What is needed
No pictures should appear in the copy; otherwise retype the entries exactly.

Stored data: Begin

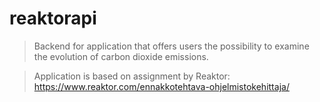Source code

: # reaktorapi

> Backend for application that offers users the possibility to examine the evolution of carbon dioxide emissions.

> Application is based on assignment by Reaktor: https://www.reaktor.com/ennakkotehtava-ohjelmistokehittaja/
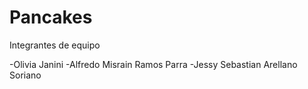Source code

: # Pancakes

Integrantes de equipo

-Olivia Janini 
-Alfredo Misrain Ramos Parra
-Jessy Sebastian Arellano Soriano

Stored data: End

Response to the exercise
Source code

: # reaktorapi

> Backend for application that offers users the possibility to examine the evolution of carbon dioxide emissions.

> Application is based on assignment by Reaktor: https://www.reaktor.com/ennakkotehtava-ohjelmistokehittaja/
Source code

: # Pancakes

Integrantes de equipo

-Olivia Janini 
-Alfredo Misrain Ramos Parra
-Jessy Sebastian Arellano Soriano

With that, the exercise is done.